* Provided data *
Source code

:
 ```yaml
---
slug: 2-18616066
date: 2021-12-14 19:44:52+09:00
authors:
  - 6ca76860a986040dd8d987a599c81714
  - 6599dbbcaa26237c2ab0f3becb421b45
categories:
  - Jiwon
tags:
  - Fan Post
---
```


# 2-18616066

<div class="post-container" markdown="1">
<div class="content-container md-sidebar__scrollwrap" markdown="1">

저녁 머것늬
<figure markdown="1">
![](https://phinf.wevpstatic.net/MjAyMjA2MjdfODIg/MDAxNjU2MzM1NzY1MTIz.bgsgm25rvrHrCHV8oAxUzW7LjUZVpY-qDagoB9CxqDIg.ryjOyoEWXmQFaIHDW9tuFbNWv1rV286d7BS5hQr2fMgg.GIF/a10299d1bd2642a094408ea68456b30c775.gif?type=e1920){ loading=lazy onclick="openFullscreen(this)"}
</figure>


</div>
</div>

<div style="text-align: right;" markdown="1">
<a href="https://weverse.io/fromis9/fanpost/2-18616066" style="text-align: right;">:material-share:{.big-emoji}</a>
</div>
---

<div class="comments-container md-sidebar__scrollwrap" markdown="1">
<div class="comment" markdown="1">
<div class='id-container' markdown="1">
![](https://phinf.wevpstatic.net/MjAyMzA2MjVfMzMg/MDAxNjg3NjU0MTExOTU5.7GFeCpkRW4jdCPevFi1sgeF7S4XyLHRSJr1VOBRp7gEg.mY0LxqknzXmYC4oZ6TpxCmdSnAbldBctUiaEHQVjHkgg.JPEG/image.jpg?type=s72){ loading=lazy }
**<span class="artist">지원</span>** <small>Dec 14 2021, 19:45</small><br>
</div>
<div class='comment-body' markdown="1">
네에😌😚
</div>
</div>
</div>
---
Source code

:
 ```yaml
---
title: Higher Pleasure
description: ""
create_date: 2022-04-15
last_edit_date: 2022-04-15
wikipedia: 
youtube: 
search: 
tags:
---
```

* What you will do *
Copy all of the data. Keep every word exactly as it is.

* Your response *
Source code

:
 ```yaml
---
slug: 2-18616066
date: 2021-12-14 19:44:52+09:00
authors:
  - 6ca76860a986040dd8d987a599c81714
  - 6599dbbcaa26237c2ab0f3becb421b45
categories:
  - Jiwon
tags:
  - Fan Post
---
```


# 2-18616066

<div class="post-container" markdown="1">
<div class="content-container md-sidebar__scrollwrap" markdown="1">

저녁 머것늬
<figure markdown="1">
![](https://phinf.wevpstatic.net/MjAyMjA2MjdfODIg/MDAxNjU2MzM1NzY1MTIz.bgsgm25rvrHrCHV8oAxUzW7LjUZVpY-qDagoB9CxqDIg.ryjOyoEWXmQFaIHDW9tuFbNWv1rV286d7BS5hQr2fMgg.GIF/a10299d1bd2642a094408ea68456b30c775.gif?type=e1920){ loading=lazy onclick="openFullscreen(this)"}
</figure>


</div>
</div>

<div style="text-align: right;" markdown="1">
<a href="https://weverse.io/fromis9/fanpost/2-18616066" style="text-align: right;">:material-share:{.big-emoji}</a>
</div>
---

<div class="comments-container md-sidebar__scrollwrap" markdown="1">
<div class="comment" markdown="1">
<div class='id-container' markdown="1">
![](https://phinf.wevpstatic.net/MjAyMzA2MjVfMzMg/MDAxNjg3NjU0MTExOTU5.7GFeCpkRW4jdCPevFi1sgeF7S4XyLHRSJr1VOBRp7gEg.mY0LxqknzXmYC4oZ6TpxCmdSnAbldBctUiaEHQVjHkgg.JPEG/image.jpg?type=s72){ loading=lazy }
**<span class="artist">지원</span>** <small>Dec 14 2021, 19:45</small><br>
</div>
<div class='comment-body' markdown="1">
네에😌😚
</div>
</div>
</div>
---
Source code

:
 ```yaml
---
title: Higher Pleasure
description: ""
create_date: 2022-04-15
last_edit_date: 2022-04-15
wikipedia: 
youtube: 
search: 
tags:
---
```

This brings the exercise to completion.